● **EXERCISE INPUTS**

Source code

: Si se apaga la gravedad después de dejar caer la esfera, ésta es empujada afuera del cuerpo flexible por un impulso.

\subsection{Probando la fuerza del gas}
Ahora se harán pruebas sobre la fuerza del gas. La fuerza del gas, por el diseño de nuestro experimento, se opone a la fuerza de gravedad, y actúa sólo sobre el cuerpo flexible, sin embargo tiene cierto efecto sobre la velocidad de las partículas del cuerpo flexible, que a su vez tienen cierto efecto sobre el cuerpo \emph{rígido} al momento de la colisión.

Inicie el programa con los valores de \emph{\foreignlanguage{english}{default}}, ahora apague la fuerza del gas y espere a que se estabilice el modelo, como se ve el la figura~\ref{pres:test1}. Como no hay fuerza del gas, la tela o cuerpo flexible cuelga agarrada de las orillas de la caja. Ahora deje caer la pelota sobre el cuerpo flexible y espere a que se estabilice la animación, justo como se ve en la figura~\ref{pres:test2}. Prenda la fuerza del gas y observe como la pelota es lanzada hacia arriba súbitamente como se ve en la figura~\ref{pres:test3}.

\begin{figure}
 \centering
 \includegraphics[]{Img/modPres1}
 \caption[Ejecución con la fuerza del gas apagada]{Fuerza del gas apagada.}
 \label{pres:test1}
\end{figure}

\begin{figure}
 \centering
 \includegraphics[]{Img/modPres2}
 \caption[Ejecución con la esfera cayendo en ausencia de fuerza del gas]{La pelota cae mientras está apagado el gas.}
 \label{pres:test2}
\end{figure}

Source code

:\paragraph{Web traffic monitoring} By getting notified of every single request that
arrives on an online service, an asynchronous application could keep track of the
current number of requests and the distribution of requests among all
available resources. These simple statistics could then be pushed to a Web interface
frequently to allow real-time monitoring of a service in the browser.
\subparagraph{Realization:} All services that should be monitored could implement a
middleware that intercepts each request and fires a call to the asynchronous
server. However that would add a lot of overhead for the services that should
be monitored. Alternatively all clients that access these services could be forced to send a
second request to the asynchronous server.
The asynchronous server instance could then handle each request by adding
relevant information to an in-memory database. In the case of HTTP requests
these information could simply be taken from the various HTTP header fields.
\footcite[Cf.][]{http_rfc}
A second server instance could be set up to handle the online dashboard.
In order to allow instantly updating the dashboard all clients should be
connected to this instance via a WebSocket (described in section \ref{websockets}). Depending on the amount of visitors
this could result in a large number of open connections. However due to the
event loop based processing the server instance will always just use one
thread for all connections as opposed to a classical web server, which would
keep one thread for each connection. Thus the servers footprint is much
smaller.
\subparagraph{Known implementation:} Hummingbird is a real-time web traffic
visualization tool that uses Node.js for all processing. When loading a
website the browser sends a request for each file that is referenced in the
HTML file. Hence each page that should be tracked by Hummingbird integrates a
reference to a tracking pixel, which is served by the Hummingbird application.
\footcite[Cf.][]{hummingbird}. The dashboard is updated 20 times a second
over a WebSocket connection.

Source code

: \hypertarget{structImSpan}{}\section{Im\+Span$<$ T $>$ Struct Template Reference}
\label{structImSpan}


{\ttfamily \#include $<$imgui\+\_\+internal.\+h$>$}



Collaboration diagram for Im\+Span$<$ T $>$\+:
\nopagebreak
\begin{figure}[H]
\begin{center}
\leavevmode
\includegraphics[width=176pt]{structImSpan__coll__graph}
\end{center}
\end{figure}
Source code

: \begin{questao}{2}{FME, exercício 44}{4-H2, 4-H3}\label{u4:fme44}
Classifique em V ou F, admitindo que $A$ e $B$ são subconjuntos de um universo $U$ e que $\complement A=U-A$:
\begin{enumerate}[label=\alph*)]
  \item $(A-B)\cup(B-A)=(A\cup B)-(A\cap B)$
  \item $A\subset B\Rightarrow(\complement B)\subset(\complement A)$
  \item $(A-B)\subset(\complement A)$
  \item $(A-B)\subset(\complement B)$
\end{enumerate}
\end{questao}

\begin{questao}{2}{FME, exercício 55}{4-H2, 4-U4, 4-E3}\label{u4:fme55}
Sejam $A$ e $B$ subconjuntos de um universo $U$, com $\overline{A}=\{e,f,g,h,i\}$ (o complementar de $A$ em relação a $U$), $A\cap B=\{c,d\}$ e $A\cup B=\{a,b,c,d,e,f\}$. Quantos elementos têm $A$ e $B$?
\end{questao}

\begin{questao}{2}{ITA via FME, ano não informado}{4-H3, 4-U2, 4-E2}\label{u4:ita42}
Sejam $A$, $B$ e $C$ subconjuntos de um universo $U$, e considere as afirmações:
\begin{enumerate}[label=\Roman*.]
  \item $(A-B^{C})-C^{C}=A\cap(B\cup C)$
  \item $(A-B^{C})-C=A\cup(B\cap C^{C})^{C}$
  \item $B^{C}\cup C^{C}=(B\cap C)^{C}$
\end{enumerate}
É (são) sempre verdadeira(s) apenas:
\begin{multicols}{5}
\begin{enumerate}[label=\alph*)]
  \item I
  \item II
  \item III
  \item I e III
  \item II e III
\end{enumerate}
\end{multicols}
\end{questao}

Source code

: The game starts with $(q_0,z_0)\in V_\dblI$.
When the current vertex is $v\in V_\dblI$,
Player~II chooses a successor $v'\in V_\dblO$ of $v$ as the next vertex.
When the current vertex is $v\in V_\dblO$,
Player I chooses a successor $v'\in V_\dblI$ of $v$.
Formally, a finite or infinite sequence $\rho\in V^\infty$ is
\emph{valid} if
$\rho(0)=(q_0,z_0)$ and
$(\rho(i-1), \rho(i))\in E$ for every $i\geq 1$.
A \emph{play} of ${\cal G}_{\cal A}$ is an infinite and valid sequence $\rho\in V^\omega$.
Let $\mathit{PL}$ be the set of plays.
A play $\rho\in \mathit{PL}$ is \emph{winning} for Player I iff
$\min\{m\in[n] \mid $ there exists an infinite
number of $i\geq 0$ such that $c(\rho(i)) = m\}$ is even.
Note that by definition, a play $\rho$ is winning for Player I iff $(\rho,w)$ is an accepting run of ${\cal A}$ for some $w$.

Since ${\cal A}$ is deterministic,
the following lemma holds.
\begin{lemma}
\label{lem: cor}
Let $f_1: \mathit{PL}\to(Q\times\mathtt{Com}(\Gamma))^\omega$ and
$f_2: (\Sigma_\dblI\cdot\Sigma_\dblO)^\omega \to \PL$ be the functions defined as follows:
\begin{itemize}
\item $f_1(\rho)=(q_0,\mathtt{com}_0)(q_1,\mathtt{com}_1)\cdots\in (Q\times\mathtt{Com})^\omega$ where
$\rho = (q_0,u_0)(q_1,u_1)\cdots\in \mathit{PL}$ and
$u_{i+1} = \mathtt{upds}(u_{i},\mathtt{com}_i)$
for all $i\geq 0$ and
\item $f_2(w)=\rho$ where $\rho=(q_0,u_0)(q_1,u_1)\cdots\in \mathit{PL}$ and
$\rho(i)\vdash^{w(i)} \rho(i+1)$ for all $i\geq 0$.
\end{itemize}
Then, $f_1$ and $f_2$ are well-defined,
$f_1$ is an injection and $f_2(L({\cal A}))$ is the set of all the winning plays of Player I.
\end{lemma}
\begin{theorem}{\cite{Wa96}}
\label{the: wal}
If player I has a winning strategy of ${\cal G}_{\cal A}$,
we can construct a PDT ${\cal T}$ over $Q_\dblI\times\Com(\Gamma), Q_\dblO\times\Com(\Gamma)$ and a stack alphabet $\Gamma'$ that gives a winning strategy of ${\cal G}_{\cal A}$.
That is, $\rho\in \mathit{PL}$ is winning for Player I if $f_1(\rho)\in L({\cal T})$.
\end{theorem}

● **DIRECTIONS**
Return the full listing. Keep each line exactly as it stands.

● **ANSWER SPACE**
Source code

: Si se apaga la gravedad después de dejar caer la esfera, ésta es empujada afuera del cuerpo flexible por un impulso.

\subsection{Probando la fuerza del gas}
Ahora se harán pruebas sobre la fuerza del gas. La fuerza del gas, por el diseño de nuestro experimento, se opone a la fuerza de gravedad, y actúa sólo sobre el cuerpo flexible, sin embargo tiene cierto efecto sobre la velocidad de las partículas del cuerpo flexible, que a su vez tienen cierto efecto sobre el cuerpo \emph{rígido} al momento de la colisión.

Inicie el programa con los valores de \emph{\foreignlanguage{english}{default}}, ahora apague la fuerza del gas y espere a que se estabilice el modelo, como se ve el la figura~\ref{pres:test1}. Como no hay fuerza del gas, la tela o cuerpo flexible cuelga agarrada de las orillas de la caja. Ahora deje caer la pelota sobre el cuerpo flexible y espere a que se estabilice la animación, justo como se ve en la figura~\ref{pres:test2}. Prenda la fuerza del gas y observe como la pelota es lanzada hacia arriba súbitamente como se ve en la figura~\ref{pres:test3}.

\begin{figure}
 \centering
 \includegraphics[]{Img/modPres1}
 \caption[Ejecución con la fuerza del gas apagada]{Fuerza del gas apagada.}
 \label{pres:test1}
\end{figure}

\begin{figure}
 \centering
 \includegraphics[]{Img/modPres2}
 \caption[Ejecución con la esfera cayendo en ausencia de fuerza del gas]{La pelota cae mientras está apagado el gas.}
 \label{pres:test2}
\end{figure}

Source code

:\paragraph{Web traffic monitoring} By getting notified of every single request that
arrives on an online service, an asynchronous application could keep track of the
current number of requests and the distribution of requests among all
available resources. These simple statistics could then be pushed to a Web interface
frequently to allow real-time monitoring of a service in the browser.
\subparagraph{Realization:} All services that should be monitored could implement a
middleware that intercepts each request and fires a call to the asynchronous
server. However that would add a lot of overhead for the services that should
be monitored. Alternatively all clients that access these services could be forced to send a
second request to the asynchronous server.
The asynchronous server instance could then handle each request by adding
relevant information to an in-memory database. In the case of HTTP requests
these information could simply be taken from the various HTTP header fields.
\footcite[Cf.][]{http_rfc}
A second server instance could be set up to handle the online dashboard.
In order to allow instantly updating the dashboard all clients should be
connected to this instance via a WebSocket (described in section \ref{websockets}). Depending on the amount of visitors
this could result in a large number of open connections. However due to the
event loop based processing the server instance will always just use one
thread for all connections as opposed to a classical web server, which would
keep one thread for each connection. Thus the servers footprint is much
smaller.
\subparagraph{Known implementation:} Hummingbird is a real-time web traffic
visualization tool that uses Node.js for all processing. When loading a
website the browser sends a request for each file that is referenced in the
HTML file. Hence each page that should be tracked by Hummingbird integrates a
reference to a tracking pixel, which is served by the Hummingbird application.
\footcite[Cf.][]{hummingbird}. The dashboard is updated 20 times a second
over a WebSocket connection.

Source code

: \hypertarget{structImSpan}{}\section{Im\+Span$<$ T $>$ Struct Template Reference}
\label{structImSpan}


{\ttfamily \#include $<$imgui\+\_\+internal.\+h$>$}



Collaboration diagram for Im\+Span$<$ T $>$\+:
\nopagebreak
\begin{figure}[H]
\begin{center}
\leavevmode
\includegraphics[width=176pt]{structImSpan__coll__graph}
\end{center}
\end{figure}
Source code

: \begin{questao}{2}{FME, exercício 44}{4-H2, 4-H3}\label{u4:fme44}
Classifique em V ou F, admitindo que $A$ e $B$ são subconjuntos de um universo $U$ e que $\complement A=U-A$:
\begin{enumerate}[label=\alph*)]
  \item $(A-B)\cup(B-A)=(A\cup B)-(A\cap B)$
  \item $A\subset B\Rightarrow(\complement B)\subset(\complement A)$
  \item $(A-B)\subset(\complement A)$
  \item $(A-B)\subset(\complement B)$
\end{enumerate}
\end{questao}

\begin{questao}{2}{FME, exercício 55}{4-H2, 4-U4, 4-E3}\label{u4:fme55}
Sejam $A$ e $B$ subconjuntos de um universo $U$, com $\overline{A}=\{e,f,g,h,i\}$ (o complementar de $A$ em relação a $U$), $A\cap B=\{c,d\}$ e $A\cup B=\{a,b,c,d,e,f\}$. Quantos elementos têm $A$ e $B$?
\end{questao}

\begin{questao}{2}{ITA via FME, ano não informado}{4-H3, 4-U2, 4-E2}\label{u4:ita42}
Sejam $A$, $B$ e $C$ subconjuntos de um universo $U$, e considere as afirmações:
\begin{enumerate}[label=\Roman*.]
  \item $(A-B^{C})-C^{C}=A\cap(B\cup C)$
  \item $(A-B^{C})-C=A\cup(B\cap C^{C})^{C}$
  \item $B^{C}\cup C^{C}=(B\cap C)^{C}$
\end{enumerate}
É (são) sempre verdadeira(s) apenas:
\begin{multicols}{5}
\begin{enumerate}[label=\alph*)]
  \item I
  \item II
  \item III
  \item I e III
  \item II e III
\end{enumerate}
\end{multicols}
\end{questao}

Source code

: The game starts with $(q_0,z_0)\in V_\dblI$.
When the current vertex is $v\in V_\dblI$,
Player~II chooses a successor $v'\in V_\dblO$ of $v$ as the next vertex.
When the current vertex is $v\in V_\dblO$,
Player I chooses a successor $v'\in V_\dblI$ of $v$.
Formally, a finite or infinite sequence $\rho\in V^\infty$ is
\emph{valid} if
$\rho(0)=(q_0,z_0)$ and
$(\rho(i-1), \rho(i))\in E$ for every $i\geq 1$.
A \emph{play} of ${\cal G}_{\cal A}$ is an infinite and valid sequence $\rho\in V^\omega$.
Let $\mathit{PL}$ be the set of plays.
A play $\rho\in \mathit{PL}$ is \emph{winning} for Player I iff
$\min\{m\in[n] \mid $ there exists an infinite
number of $i\geq 0$ such that $c(\rho(i)) = m\}$ is even.
Note that by definition, a play $\rho$ is winning for Player I iff $(\rho,w)$ is an accepting run of ${\cal A}$ for some $w$.

Since ${\cal A}$ is deterministic,
the following lemma holds.
\begin{lemma}
\label{lem: cor}
Let $f_1: \mathit{PL}\to(Q\times\mathtt{Com}(\Gamma))^\omega$ and
$f_2: (\Sigma_\dblI\cdot\Sigma_\dblO)^\omega \to \PL$ be the functions defined as follows:
\begin{itemize}
\item $f_1(\rho)=(q_0,\mathtt{com}_0)(q_1,\mathtt{com}_1)\cdots\in (Q\times\mathtt{Com})^\omega$ where
$\rho = (q_0,u_0)(q_1,u_1)\cdots\in \mathit{PL}$ and
$u_{i+1} = \mathtt{upds}(u_{i},\mathtt{com}_i)$
for all $i\geq 0$ and
\item $f_2(w)=\rho$ where $\rho=(q_0,u_0)(q_1,u_1)\cdots\in \mathit{PL}$ and
$\rho(i)\vdash^{w(i)} \rho(i+1)$ for all $i\geq 0$.
\end{itemize}
Then, $f_1$ and $f_2$ are well-defined,
$f_1$ is an injection and $f_2(L({\cal A}))$ is the set of all the winning plays of Player I.
\end{lemma}
\begin{theorem}{\cite{Wa96}}
\label{the: wal}
If player I has a winning strategy of ${\cal G}_{\cal A}$,
we can construct a PDT ${\cal T}$ over $Q_\dblI\times\Com(\Gamma), Q_\dblO\times\Com(\Gamma)$ and a stack alphabet $\Gamma'$ that gives a winning strategy of ${\cal G}_{\cal A}$.
That is, $\rho\in \mathit{PL}$ is winning for Player I if $f_1(\rho)\in L({\cal T})$.
\end{theorem}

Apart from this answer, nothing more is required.